Von Carolin Barth
Nowerina balanciert mühelos auf dem Seil im Schulgarten. „Und nun du“, ruft sie dem blonden Mädchen zu. Gemeint ist Lucienne, ihre Banknachbarin im Klassenzimmer und Nowerinas Tante. Sie versucht nun, übers Seil zu schweben. Beide Kinder lachen. Erst recht, weil Nowerinas Mama um die Ecke biegt und ihre Tochter in die Arme schließt. Sie holt sie aus der Großharthauer Grundschule ab. Gleichzeitig ist sie die Omi des blonden Mädchens. Tante und Nichte in einer Klasse. Das ist ungewöhnlich. Doch Nowerinas Geschichte ist mehr als nur eine nicht alltägliche Familiengeschichte. Sie ist ein kleines Wunder.

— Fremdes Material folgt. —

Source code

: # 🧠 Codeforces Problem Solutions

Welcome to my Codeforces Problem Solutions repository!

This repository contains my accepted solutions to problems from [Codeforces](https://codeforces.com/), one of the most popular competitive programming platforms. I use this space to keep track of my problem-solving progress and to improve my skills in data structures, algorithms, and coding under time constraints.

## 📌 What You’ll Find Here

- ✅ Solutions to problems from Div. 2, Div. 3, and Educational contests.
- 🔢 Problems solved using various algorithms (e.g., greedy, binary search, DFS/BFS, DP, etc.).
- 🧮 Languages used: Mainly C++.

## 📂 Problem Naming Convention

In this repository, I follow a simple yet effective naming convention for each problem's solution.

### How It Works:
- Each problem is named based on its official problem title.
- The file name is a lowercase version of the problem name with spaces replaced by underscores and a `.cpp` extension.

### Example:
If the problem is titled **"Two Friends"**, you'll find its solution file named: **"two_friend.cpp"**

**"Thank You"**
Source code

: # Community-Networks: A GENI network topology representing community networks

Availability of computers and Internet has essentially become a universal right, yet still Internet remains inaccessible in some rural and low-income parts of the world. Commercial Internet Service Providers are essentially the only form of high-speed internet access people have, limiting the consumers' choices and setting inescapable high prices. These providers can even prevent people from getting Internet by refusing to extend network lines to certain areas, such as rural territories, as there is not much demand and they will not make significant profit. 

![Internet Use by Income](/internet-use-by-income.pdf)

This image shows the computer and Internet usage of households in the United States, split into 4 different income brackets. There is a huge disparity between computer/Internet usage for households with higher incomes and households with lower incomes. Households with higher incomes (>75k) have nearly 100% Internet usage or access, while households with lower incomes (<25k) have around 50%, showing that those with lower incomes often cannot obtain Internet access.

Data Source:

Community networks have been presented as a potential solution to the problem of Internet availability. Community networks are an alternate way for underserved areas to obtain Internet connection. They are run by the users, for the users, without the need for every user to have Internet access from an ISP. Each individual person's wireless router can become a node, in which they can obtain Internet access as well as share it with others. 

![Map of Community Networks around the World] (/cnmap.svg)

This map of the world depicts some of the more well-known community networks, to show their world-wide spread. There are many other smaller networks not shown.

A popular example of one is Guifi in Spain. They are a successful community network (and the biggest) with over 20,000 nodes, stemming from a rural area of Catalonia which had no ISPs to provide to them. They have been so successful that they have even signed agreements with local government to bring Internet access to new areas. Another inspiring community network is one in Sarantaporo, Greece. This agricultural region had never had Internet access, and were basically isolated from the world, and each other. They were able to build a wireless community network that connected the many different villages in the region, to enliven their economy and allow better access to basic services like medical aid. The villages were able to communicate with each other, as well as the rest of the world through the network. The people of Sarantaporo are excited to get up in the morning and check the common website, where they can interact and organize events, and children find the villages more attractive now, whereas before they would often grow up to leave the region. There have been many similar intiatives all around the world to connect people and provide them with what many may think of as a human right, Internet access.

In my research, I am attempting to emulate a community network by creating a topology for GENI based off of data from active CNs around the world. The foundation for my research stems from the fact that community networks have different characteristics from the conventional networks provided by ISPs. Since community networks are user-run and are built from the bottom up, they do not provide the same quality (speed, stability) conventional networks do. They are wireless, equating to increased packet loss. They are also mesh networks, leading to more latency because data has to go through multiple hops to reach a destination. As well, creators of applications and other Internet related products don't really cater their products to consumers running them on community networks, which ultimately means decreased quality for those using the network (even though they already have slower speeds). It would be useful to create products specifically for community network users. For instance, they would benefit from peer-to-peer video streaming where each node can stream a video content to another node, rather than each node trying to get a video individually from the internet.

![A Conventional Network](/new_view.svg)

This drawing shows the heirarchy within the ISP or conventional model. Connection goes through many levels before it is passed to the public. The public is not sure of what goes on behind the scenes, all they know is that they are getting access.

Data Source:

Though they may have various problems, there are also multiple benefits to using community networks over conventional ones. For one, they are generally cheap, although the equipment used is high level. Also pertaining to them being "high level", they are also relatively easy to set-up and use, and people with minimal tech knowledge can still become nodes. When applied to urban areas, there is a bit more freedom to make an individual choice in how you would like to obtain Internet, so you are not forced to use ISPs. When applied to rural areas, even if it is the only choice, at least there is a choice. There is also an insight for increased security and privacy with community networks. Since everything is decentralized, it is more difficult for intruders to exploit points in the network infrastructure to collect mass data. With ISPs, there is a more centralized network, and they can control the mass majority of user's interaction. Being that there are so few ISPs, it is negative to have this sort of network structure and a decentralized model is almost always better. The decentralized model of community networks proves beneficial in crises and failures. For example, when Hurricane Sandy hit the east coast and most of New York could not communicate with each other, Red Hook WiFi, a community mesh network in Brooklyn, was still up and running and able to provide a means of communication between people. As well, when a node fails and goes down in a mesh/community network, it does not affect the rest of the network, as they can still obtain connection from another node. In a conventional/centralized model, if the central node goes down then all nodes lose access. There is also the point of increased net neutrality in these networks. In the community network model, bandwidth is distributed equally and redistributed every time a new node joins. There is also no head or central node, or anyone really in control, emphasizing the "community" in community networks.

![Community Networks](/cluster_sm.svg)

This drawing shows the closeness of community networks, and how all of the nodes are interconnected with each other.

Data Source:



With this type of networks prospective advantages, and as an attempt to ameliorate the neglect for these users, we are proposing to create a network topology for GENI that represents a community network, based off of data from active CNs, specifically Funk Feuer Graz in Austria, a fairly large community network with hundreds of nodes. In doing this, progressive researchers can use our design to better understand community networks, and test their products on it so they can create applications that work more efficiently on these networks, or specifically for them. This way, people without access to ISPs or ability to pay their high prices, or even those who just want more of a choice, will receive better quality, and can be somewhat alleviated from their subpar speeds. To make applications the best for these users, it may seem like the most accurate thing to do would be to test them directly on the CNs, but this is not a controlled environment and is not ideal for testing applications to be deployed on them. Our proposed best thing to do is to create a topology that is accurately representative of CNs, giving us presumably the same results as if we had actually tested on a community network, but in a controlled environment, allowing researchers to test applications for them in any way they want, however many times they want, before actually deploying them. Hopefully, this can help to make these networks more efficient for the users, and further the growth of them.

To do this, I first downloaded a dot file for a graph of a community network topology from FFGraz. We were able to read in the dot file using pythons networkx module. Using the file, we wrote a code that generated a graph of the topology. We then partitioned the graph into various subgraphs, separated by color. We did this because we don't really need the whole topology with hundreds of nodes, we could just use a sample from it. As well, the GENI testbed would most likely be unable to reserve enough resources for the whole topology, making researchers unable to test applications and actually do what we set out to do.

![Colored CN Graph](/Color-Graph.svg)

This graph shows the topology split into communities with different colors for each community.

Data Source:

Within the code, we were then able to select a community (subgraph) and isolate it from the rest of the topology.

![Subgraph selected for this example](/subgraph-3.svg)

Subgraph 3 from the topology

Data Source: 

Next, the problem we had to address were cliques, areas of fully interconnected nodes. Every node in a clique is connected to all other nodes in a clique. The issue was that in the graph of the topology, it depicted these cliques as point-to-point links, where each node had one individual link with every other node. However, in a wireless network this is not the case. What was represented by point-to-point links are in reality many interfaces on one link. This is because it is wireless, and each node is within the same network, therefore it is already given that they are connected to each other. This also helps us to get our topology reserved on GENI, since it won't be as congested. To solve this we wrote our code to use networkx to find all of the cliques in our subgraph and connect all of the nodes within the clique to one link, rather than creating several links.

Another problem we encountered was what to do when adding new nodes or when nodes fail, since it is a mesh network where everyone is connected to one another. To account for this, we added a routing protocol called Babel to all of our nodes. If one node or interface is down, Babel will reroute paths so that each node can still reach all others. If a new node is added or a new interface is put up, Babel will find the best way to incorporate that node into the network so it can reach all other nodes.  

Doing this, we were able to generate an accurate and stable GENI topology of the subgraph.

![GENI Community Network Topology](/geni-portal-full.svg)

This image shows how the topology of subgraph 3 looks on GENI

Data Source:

Die siebenjährige Nowerina, von allen Noel gerufen, hat keine Ähnlichkeit mit Mama und Tante. Sie stammt aus Uganda. Ihre Haut ist dunkel, ihr krauses Haar kaum zu bändigen. Beim Balancieren trägt sie ein sonnengelbes Shirt. In diesem unbeschwerten Moment auf dem Großharthauer Schulhof ist es nur die Brandnarbe auf der Wange, die vom früheren, elenden Leben im Slum übrig blieb. Das Ehepaar Metzke aus Fischbach rettete ihr Leben. Das Paar adoptierte das Mädchen Ende vergangenen Jahres. Nach Angaben des Statistischen Landesamtes Kamenz war es die erste Auslandsadoption im Landkreis Bautzen seit 1995 – seitdem werden die Zahlen erfasst. In Sachsen wurden bisher 55 Kinder aus dem Ausland adoptiert.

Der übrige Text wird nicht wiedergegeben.